Headed by former computer hacker Window Snyder, the service pack's security improvements (codenamed "Springboard", as these features were intended to underpin additional changes in Longhorn) included a major revision to the included firewall (renamed Windows Firewall, and now enabled by default), and an update to Data Execution Prevention, which gained hardware support in the NX bit that can stop some forms of buffer overflow attacks. Raw socket support is removed (which supposedly limits the damage done by zombie machines) and the Windows Messenger service (which had been abused to cause pop-up advertisements to be displayed as system messages without a web browser or any additional software) became disabled by default. Additionally, security-related improvements were made to e-mail and web browsing. Service Pack 2 also added Security Center, an interface that provides a general overview of the system's security status, including the state of the firewall and automatic updates. Third-party firewall and antivirus software can also be monitored from Security Center.

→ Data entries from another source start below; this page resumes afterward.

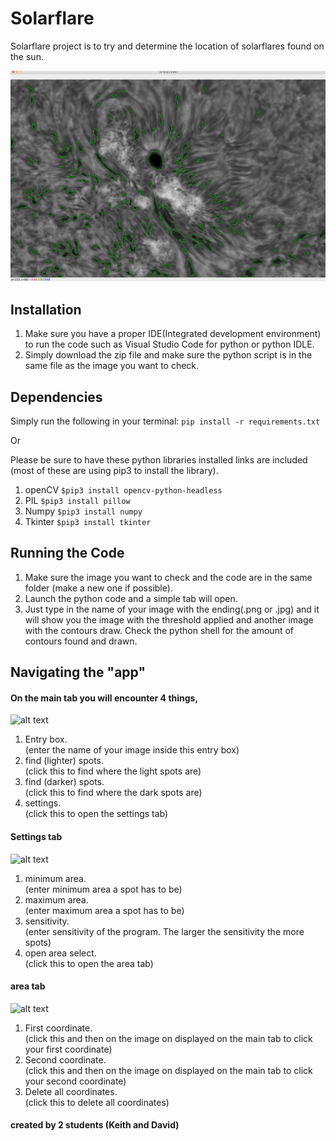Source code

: # Solarflare
Solarflare project is to try and determine the location of solarflares found on the sun.

![alt text](https://github.com/thatdavidguy/Solarflare/blob/master/showimagecontours.png)

## Installation
1. Make sure you have a proper IDE(Integrated development environment) to run the code such as Visual Studio Code for python or python IDLE.
2. Simply download the zip file and make sure the python script is in the same file as the image you want to check.


## Dependencies 
Simply run the following in your terminal:
```pip install -r requirements.txt```


Or

Please be sure to have these python libraries installed links are included (most of these are using pip3 to install the library).
1. openCV
```$pip3 install opencv-python-headless ```
2. PIL
```$pip3 install pillow ```
3. Numpy 
```$pip3 install numpy ```
4. Tkinter
```$pip3 install tkinter ```

## Running the Code
1. Make sure the image you want to check and the code are in the same folder (make a new one if possible).
2. Launch the python code and a simple tab will open.
3. Just type in the name of your image with the ending(.png or .jpg) and it will show you the image with the threshold applied and another image with the contours draw. Check the python shell for the amount of contours found and drawn.

## Navigating the "app"
#### On the main tab you will encounter 4 things,
![alt text](https://github.com/thatdavidguy/Solarflare/blob/master/showimage.png)
1. Entry box.   
(enter the name of your image inside this entry box)
2. find (lighter) spots.   
(click this to find where the light spots are)
3. find (darker) spots.   
(click this to find where the dark spots are)
4. settings.   
(click this to open the settings tab)

#### Settings tab
![alt text](https://github.com/thatdavidguy/Solarflare/blob/master/showimagesettings.png)
1. minimum area.   
(enter minimum area a spot has to be)
2. maximum area.   
(enter maximum area a spot has to be)
3. sensitivity.   
(enter sensitivity of the program. The larger the sensitivity the more spots)
4. open area select.   
(click this to open the area tab)

#### area tab
![alt text](https://github.com/thatdavidguy/Solarflare/blob/master/showimagearea.png)
1. First coordinate.   
(click this and then on the image on displayed on the main tab to click your first coordinate)
2. Second coordinate.   
(click this and then on the image on displayed on the main tab to click your second coordinate)
3. Delete all coordinates.   
(click this to delete all coordinates)


#### created by 2 students (Keith and David)
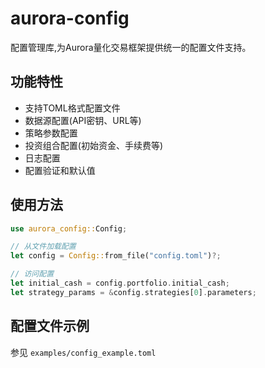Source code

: # aurora-config

配置管理库,为Aurora量化交易框架提供统一的配置文件支持。

## 功能特性

- 支持TOML格式配置文件
- 数据源配置(API密钥、URL等)
- 策略参数配置
- 投资组合配置(初始资金、手续费等)
- 日志配置
- 配置验证和默认值

## 使用方法

```rust
use aurora_config::Config;

// 从文件加载配置
let config = Config::from_file("config.toml")?;

// 访问配置
let initial_cash = config.portfolio.initial_cash;
let strategy_params = &config.strategies[0].parameters;
```

## 配置文件示例

参见 `examples/config_example.toml`
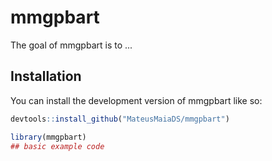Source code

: 
# mmgpbart

<!-- badges: start -->
<!-- badges: end -->

The goal of mmgpbart is to ...

## Installation

You can install the development version of mmgpbart like so:

``` r
devtools::install_github("MateusMaiaDS/mmgpbart")
```

``` r
library(mmgpbart)
## basic example code
```

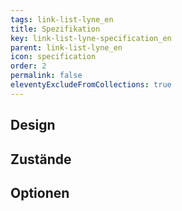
 ```yaml
---
tags: link-list-lyne_en
title: Spezifikation
key: link-list-lyne-specification_en
parent: link-list-lyne_en
icon: specification
order: 2
permalink: false
eleventyExcludeFromCollections: true
---
```


## Design 

## Zustände

## Optionen
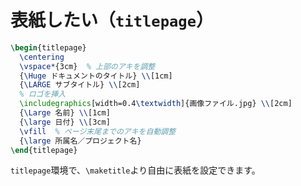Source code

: # 表紙したい（`titlepage`）

```latex
\begin{titlepage}
  \centering
  \vspace*{3cm}  % 上部のアキを調整
  {\Huge ドキュメントのタイトル} \\[1cm]
  {\LARGE サブタイトル} \\[2cm]
  % ロゴを挿入
  \includegraphics[width=0.4\textwidth]{画像ファイル.jpg} \\[2cm]
  {\Large 名前} \\[1cm]
  {\large 日付} \\[3cm]
  \vfill  % ページ末尾までのアキを自動調整
  {\large 所属名／プロジェクト名}
\end{titlepage}
```

`titlepage`環境で、`\maketitle`より自由に表紙を設定できます。
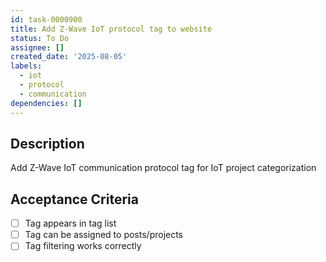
 ```yaml
---
id: task-0000900
title: Add Z-Wave IoT protocol tag to website
status: To Do
assignee: []
created_date: '2025-08-05'
labels:
  - iot
  - protocol
  - communication
dependencies: []
---
```


## Description

Add Z-Wave IoT communication protocol tag for IoT project categorization

## Acceptance Criteria

- [ ] Tag appears in tag list
- [ ] Tag can be assigned to posts/projects
- [ ] Tag filtering works correctly
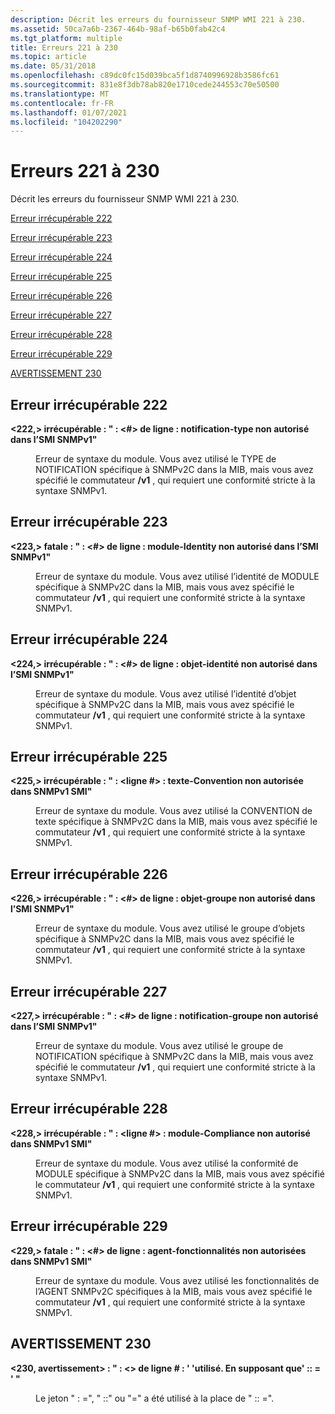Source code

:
 ```yaml
---
description: Décrit les erreurs du fournisseur SNMP WMI 221 à 230.
ms.assetid: 50ca7a6b-2367-464b-98af-b65b0fab42c4
ms.tgt_platform: multiple
title: Erreurs 221 à 230
ms.topic: article
ms.date: 05/31/2018
ms.openlocfilehash: c89dc0fc15d039bca5f1d8740996928b3586fc61
ms.sourcegitcommit: 831e8f3db78ab820e1710cede244553c70e50500
ms.translationtype: MT
ms.contentlocale: fr-FR
ms.lasthandoff: 01/07/2021
ms.locfileid: "104202290"
---
```

# <a name="errors-221-through-230"></a>Erreurs 221 à 230

Décrit les erreurs du fournisseur SNMP WMI 221 à 230.

[Erreur irrécupérable 222](#fatal-error-222)

[Erreur irrécupérable 223](#fatal-error-223)

[Erreur irrécupérable 224](#fatal-error-224)

[Erreur irrécupérable 225](#fatal-error-225)

[Erreur irrécupérable 226](#fatal-error-226)

[Erreur irrécupérable 227](#fatal-error-227)

[Erreur irrécupérable 228](#fatal-error-228)

[Erreur irrécupérable 229](#fatal-error-229)

[AVERTISSEMENT 230](#warning-230)

## <a name="fatal-error-222"></a>Erreur irrécupérable 222

<dl> <dt>

<span id="_222__Fatal_____fileName___line____NOTIFICATION-TYPE_not_allowed_in_SNMPv1_SMI_"></span><span id="_222__fatal_____filename___line____notification-type_not_allowed_in_snmpv1_smi_"></span><span id="_222__FATAL_____FILENAME___LINE____NOTIFICATION-TYPE_NOT_ALLOWED_IN_SNMPV1_SMI_"></span>**<222,> irrécupérable : " <fileName> : <\#> de ligne : notification-type non autorisé dans l’SMI SNMPv1"**
</dt> <dd>

Erreur de syntaxe du module. Vous avez utilisé le TYPE de NOTIFICATION spécifique à SNMPv2C dans la MIB, mais vous avez spécifié le commutateur **/v1** , qui requiert une conformité stricte à la syntaxe SNMPv1.

</dd> </dl>

## <a name="fatal-error-223"></a>Erreur irrécupérable 223

<dl> <dt>

<span id="_223__Fatal_____fileName___line____MODULE-IDENTITY_not_allowed_in_SNMPv1_SMI_"></span><span id="_223__fatal_____filename___line____module-identity_not_allowed_in_snmpv1_smi_"></span><span id="_223__FATAL_____FILENAME___LINE____MODULE-IDENTITY_NOT_ALLOWED_IN_SNMPV1_SMI_"></span>**<223,> fatale : " <fileName> : <\#> de ligne : module-Identity non autorisé dans l’SMI SNMPv1"**
</dt> <dd>

Erreur de syntaxe du module. Vous avez utilisé l’identité de MODULE spécifique à SNMPv2C dans la MIB, mais vous avez spécifié le commutateur **/v1** , qui requiert une conformité stricte à la syntaxe SNMPv1.

</dd> </dl>

## <a name="fatal-error-224"></a>Erreur irrécupérable 224

<dl> <dt>

<span id="_224__Fatal_____fileName___line____OBJECT-IDENTITY_not_allowed_in_SNMPv1_SMI_"></span><span id="_224__fatal_____filename___line____object-identity_not_allowed_in_snmpv1_smi_"></span><span id="_224__FATAL_____FILENAME___LINE____OBJECT-IDENTITY_NOT_ALLOWED_IN_SNMPV1_SMI_"></span>**<224,> irrécupérable : " <fileName> : <\#> de ligne : objet-identité non autorisé dans l’SMI SNMPv1"**
</dt> <dd>

Erreur de syntaxe du module. Vous avez utilisé l’identité d’objet spécifique à SNMPv2C dans la MIB, mais vous avez spécifié le commutateur **/v1** , qui requiert une conformité stricte à la syntaxe SNMPv1.

</dd> </dl>

## <a name="fatal-error-225"></a>Erreur irrécupérable 225

<dl> <dt>

<span id="_225__Fatal_____fileName___line____TEXTUAL-CONVENTION_not_allowed_in_SNMPv1_SMI_"></span><span id="_225__fatal_____filename___line____textual-convention_not_allowed_in_snmpv1_smi_"></span><span id="_225__FATAL_____FILENAME___LINE____TEXTUAL-CONVENTION_NOT_ALLOWED_IN_SNMPV1_SMI_"></span>**<225,> irrécupérable : " <fileName> : <ligne \#> : texte-Convention non autorisée dans SNMPv1 SMI"**
</dt> <dd>

Erreur de syntaxe du module. Vous avez utilisé la CONVENTION de texte spécifique à SNMPv2C dans la MIB, mais vous avez spécifié le commutateur **/v1** , qui requiert une conformité stricte à la syntaxe SNMPv1.

</dd> </dl>

## <a name="fatal-error-226"></a>Erreur irrécupérable 226

<dl> <dt>

<span id="_226__Fatal_____fileName___line____OBJECT-GROUP_not_allowed_in_SNMPv1_SMI_"></span><span id="_226__fatal_____filename___line____object-group_not_allowed_in_snmpv1_smi_"></span><span id="_226__FATAL_____FILENAME___LINE____OBJECT-GROUP_NOT_ALLOWED_IN_SNMPV1_SMI_"></span>**<226,> irrécupérable : " <fileName> : <\#> de ligne : objet-groupe non autorisé dans l’SMI SNMPv1"**
</dt> <dd>

Erreur de syntaxe du module. Vous avez utilisé le groupe d’objets spécifique à SNMPv2C dans la MIB, mais vous avez spécifié le commutateur **/v1** , qui requiert une conformité stricte à la syntaxe SNMPv1.

</dd> </dl>

## <a name="fatal-error-227"></a>Erreur irrécupérable 227

<dl> <dt>

<span id="_227__Fatal_____fileName___line____NOTIFICATION-GROUP_not_allowed_in_SNMPv1_SMI_"></span><span id="_227__fatal_____filename___line____notification-group_not_allowed_in_snmpv1_smi_"></span><span id="_227__FATAL_____FILENAME___LINE____NOTIFICATION-GROUP_NOT_ALLOWED_IN_SNMPV1_SMI_"></span>**<227,> irrécupérable : " <fileName> : <\#> de ligne : notification-groupe non autorisé dans l’SMI SNMPv1"**
</dt> <dd>

Erreur de syntaxe du module. Vous avez utilisé le groupe de NOTIFICATION spécifique à SNMPv2C dans la MIB, mais vous avez spécifié le commutateur **/v1** , qui requiert une conformité stricte à la syntaxe SNMPv1.

</dd> </dl>

## <a name="fatal-error-228"></a>Erreur irrécupérable 228

<dl> <dt>

<span id="_228__Fatal_____fileName___line____MODULE-COMPLIANCE_not_allowed_in_SNMPv1_SMI_"></span><span id="_228__fatal_____filename___line____module-compliance_not_allowed_in_snmpv1_smi_"></span><span id="_228__FATAL_____FILENAME___LINE____MODULE-COMPLIANCE_NOT_ALLOWED_IN_SNMPV1_SMI_"></span>**<228,> irrécupérable : " <fileName> : <ligne \#> : module-Compliance non autorisé dans SNMPv1 SMI"**
</dt> <dd>

Erreur de syntaxe du module. Vous avez utilisé la conformité de MODULE spécifique à SNMPv2C dans la MIB, mais vous avez spécifié le commutateur **/v1** , qui requiert une conformité stricte à la syntaxe SNMPv1.

</dd> </dl>

## <a name="fatal-error-229"></a>Erreur irrécupérable 229

<dl> <dt>

<span id="_229__Fatal_____fileName___line____AGENT-CAPABILITIES_not_allowed_in_SNMPv1_SMI_"></span><span id="_229__fatal_____filename___line____agent-capabilities_not_allowed_in_snmpv1_smi_"></span><span id="_229__FATAL_____FILENAME___LINE____AGENT-CAPABILITIES_NOT_ALLOWED_IN_SNMPV1_SMI_"></span>**<229,> fatale : " <fileName> : <\#> de ligne : agent-fonctionnalités non autorisées dans SNMPv1 SMI"**
</dt> <dd>

Erreur de syntaxe du module. Vous avez utilisé les fonctionnalités de l’AGENT SNMPv2C spécifiques à la MIB, mais vous avez spécifié le commutateur **/v1** , qui requiert une conformité stricte à la syntaxe SNMPv1.

</dd> </dl>

## <a name="warning-230"></a>AVERTISSEMENT 230

<dl> <dt>

<span id="_230__Warning_____fileName___line______the_wrong_token___used._Assuming________"></span><span id="_230__warning_____filename___line______the_wrong_token___used._assuming________"></span><span id="_230__WARNING_____FILENAME___LINE______THE_WRONG_TOKEN___USED._ASSUMING________"></span>**<230, avertissement> : " <fileName> : <> de ligne \# : ' <the wrong token> 'utilisé. En supposant que' :: = ' "**
</dt> <dd>

Le jeton " : =", " ::" ou "=" a été utilisé à la place de " :: =".

</dd> </dl>

 

 



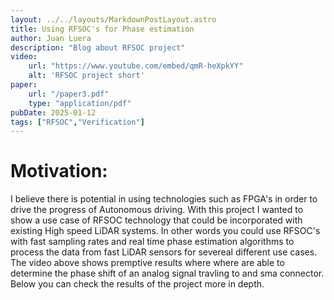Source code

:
 ```yaml
---
layout: ../../layouts/MarkdownPostLayout.astro
title: Using RFSOC's for Phase estimation
author: Juan Luera
description: "Blog about RFSOC project"
video:
    url: "https://www.youtube.com/embed/qmR-heXpkYY"
    alt: 'RFSOC project short'
paper: 
    url: "/paper3.pdf"
    type: "application/pdf"
pubDate: 2025-01-12
tags: ["RFSOC","Verification"]
---
```



# Motivation: 
I believe there is potential in using technologies such as FPGA's in order to drive the progress of Autonomous driving. 
With this project I wanted to show a use case of RFSOC technology that could be incorporated with existing High speed LiDAR systems. In other words you could use RFSOC's with fast sampling rates and real time phase estimation algorithms to process the data from fast LiDAR sensors for severeal different use cases. The video above shows premptive results where where are able to determine the phase shift of an analog signal travling to and sma connector. Below you can check the results of the project more in depth.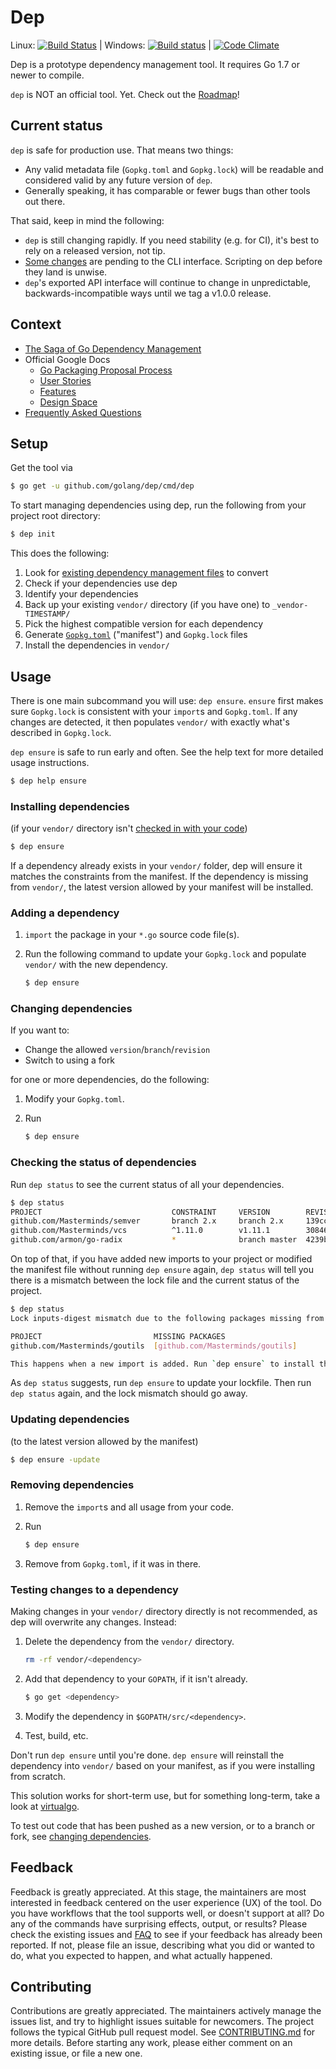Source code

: # Dep

Linux: [![Build Status](https://travis-ci.org/golang/dep.svg?branch=master)](https://travis-ci.org/golang/dep) | Windows: [![Build status](https://ci.appveyor.com/api/projects/status/4pu2xnnrikol2gsf/branch/master?svg=true)](https://ci.appveyor.com/project/golang/dep/branch/master) | [![Code Climate](https://codeclimate.com/github/golang/dep/badges/gpa.svg)](https://codeclimate.com/github/golang/dep)

Dep is a prototype dependency management tool. It requires Go 1.7 or newer to compile.

`dep` is NOT an official tool. Yet. Check out the [Roadmap](https://github.com/golang/dep/wiki/Roadmap)!

## Current status

`dep` is safe for production use. That means two things:

* Any valid metadata file (`Gopkg.toml` and `Gopkg.lock`) will be readable and considered valid by any future version of `dep`.
* Generally speaking, it has comparable or fewer bugs than other tools out there.

That said, keep in mind the following:

* `dep` is still changing rapidly. If you need stability (e.g. for CI), it's best to rely on a released version, not tip.
* [Some changes](https://github.com/golang/dep/pull/489) are pending to the CLI interface. Scripting on dep before they land is unwise.
* `dep`'s exported API interface will continue to change in unpredictable, backwards-incompatible ways until we tag a v1.0.0 release.

## Context

- [The Saga of Go Dependency Management](https://blog.gopheracademy.com/advent-2016/saga-go-dependency-management/)
- Official Google Docs
  - [Go Packaging Proposal Process](https://docs.google.com/document/d/18tNd8r5DV0yluCR7tPvkMTsWD_lYcRO7NhpNSDymRr8/edit)
  - [User Stories](https://docs.google.com/document/d/1wT8e8wBHMrSRHY4UF_60GCgyWGqvYye4THvaDARPySs/edit)
  - [Features](https://docs.google.com/document/d/1JNP6DgSK-c6KqveIhQk-n_HAw3hsZkL-okoleM43NgA/edit)
  - [Design Space](https://docs.google.com/document/d/1TpQlQYovCoX9FkpgsoxzdvZplghudHAiQOame30A-v8/edit)
- [Frequently Asked Questions](docs/FAQ.md)

## Setup

Get the tool via

```sh
$ go get -u github.com/golang/dep/cmd/dep
```

To start managing dependencies using dep, run the following from your project root directory:

```sh
$ dep init
```

This does the following:

1. Look for [existing dependency management files](docs/FAQ.md#what-external-tools-are-supported) to convert
1. Check if your dependencies use dep
1. Identify your dependencies
1. Back up your existing `vendor/` directory (if you have one) to
`_vendor-TIMESTAMP/`
1. Pick the highest compatible version for each dependency
1. Generate [`Gopkg.toml`](Gopkg.toml.md) ("manifest") and `Gopkg.lock` files
1. Install the dependencies in `vendor/`

## Usage

There is one main subcommand you will use: `dep ensure`. `ensure` first makes
sure `Gopkg.lock` is consistent with your `import`s and `Gopkg.toml`. If any
changes are detected, it then populates `vendor/` with exactly what's described
in `Gopkg.lock`.

`dep ensure` is safe to run early and often. See the help text for more detailed
usage instructions.

```sh
$ dep help ensure
```

### Installing dependencies

(if your `vendor/` directory isn't [checked in with your code](](docs/FAQ.md#should-i-commit-my-vendor-directory)))

<!-- may change with https://github.com/golang/dep/pull/489 -->

```sh
$ dep ensure
```

If a dependency already exists in your `vendor/` folder, dep will ensure it
matches the constraints from the manifest. If the dependency is missing from
`vendor/`, the latest version allowed by your manifest will be installed.

### Adding a dependency

1. `import` the package in your `*.go` source code file(s).
1. Run the following command to update your `Gopkg.lock` and populate `vendor/` with the new dependency.

    ```sh
    $ dep ensure
    ```

### Changing dependencies

If you want to:

* Change the allowed `version`/`branch`/`revision`
* Switch to using a fork

for one or more dependencies, do the following:

1. Modify your `Gopkg.toml`.
1. Run

    ```sh
    $ dep ensure
    ```

### Checking the status of dependencies

Run `dep status` to see the current status of all your dependencies.

```sh
$ dep status
PROJECT                             CONSTRAINT     VERSION        REVISION  LATEST
github.com/Masterminds/semver       branch 2.x     branch 2.x     139cc09   c2e7f6c
github.com/Masterminds/vcs          ^1.11.0        v1.11.1        3084677   3084677
github.com/armon/go-radix           *              branch master  4239b77   4239b77
```

On top of that, if you have added new imports to your project or modified the manifest file without running `dep ensure` again, `dep status` will tell you there is a mismatch between the lock file and the current status of the project.

```sh
$ dep status
Lock inputs-digest mismatch due to the following packages missing from the lock:

PROJECT                         MISSING PACKAGES
github.com/Masterminds/goutils  [github.com/Masterminds/goutils]

This happens when a new import is added. Run `dep ensure` to install the missing packages.
```

As `dep status` suggests, run `dep ensure` to update your lockfile. Then run `dep status` again, and the lock mismatch should go away.

### Updating dependencies

(to the latest version allowed by the manifest)

```sh
$ dep ensure -update
```

### Removing dependencies

1. Remove the `import`s and all usage from your code.
1. Run

    ```sh
    $ dep ensure
    ```

1. Remove from `Gopkg.toml`, if it was in there.

### Testing changes to a dependency

Making changes in your `vendor/` directory directly is not recommended, as dep
will overwrite any changes. Instead:

1. Delete the dependency from the `vendor/` directory.

    ```sh
    rm -rf vendor/<dependency>
    ```

1. Add that dependency to your `GOPATH`, if it isn't already.

    ```sh
    $ go get <dependency>
    ```

1. Modify the dependency in `$GOPATH/src/<dependency>`.
1. Test, build, etc.

Don't run `dep ensure` until you're done. `dep ensure` will reinstall the
dependency into `vendor/` based on your manifest, as if you were installing from
scratch.

This solution works for short-term use, but for something long-term, take a look
at [virtualgo](https://github.com/GetStream/vg).

To test out code that has been pushed as a new version, or to a branch or fork,
see [changing dependencies](#changing-dependencies).

## Feedback

Feedback is greatly appreciated.
At this stage, the maintainers are most interested in feedback centered on the user experience (UX) of the tool.
Do you have workflows that the tool supports well, or doesn't support at all?
Do any of the commands have surprising effects, output, or results?
Please check the existing issues and [FAQ](docs/FAQ.md) to see if your feedback has already been reported.
If not, please file an issue, describing what you did or wanted to do, what you expected to happen, and what actually happened.

## Contributing

Contributions are greatly appreciated.
The maintainers actively manage the issues list, and try to highlight issues suitable for newcomers.
The project follows the typical GitHub pull request model.
See [CONTRIBUTING.md](CONTRIBUTING.md) for more details.
Before starting any work, please either comment on an existing issue, or file a new one.
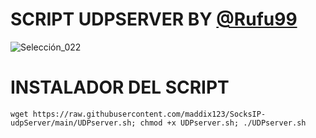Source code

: # SCRIPT UDPSERVER BY [@Rufu99](https://t.me/Rufu99)

![Selección_022](https://user-images.githubusercontent.com/67137156/206889505-370daa1a-3b70-4b7c-9cc2-2f703bb19b88.png)

# INSTALADOR DEL SCRIPT
```
wget https://raw.githubusercontent.com/maddix123/SocksIP-udpServer/main/UDPserver.sh; chmod +x UDPserver.sh; ./UDPserver.sh
```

In August 2006, Microsoft released updated installation media for Windows XP and Windows Server 2003 SP2 (SP2b), in order to incorporate a patch requiring ActiveX controls in Internet Explorer to be manually activated before a user may interact with them. This was done so that the browser would not violate a patent owned by Eolas. Microsoft has since licensed the patent, and released a patch reverting the change in April 2008. In September 2007, another minor revision known as SP2c was released for XP Professional, extending the number of available product keys for the operating system to "support the continued availability of Windows XP Professional through the scheduled system builder channel end-of-life (EOL) date of January 31, 2009."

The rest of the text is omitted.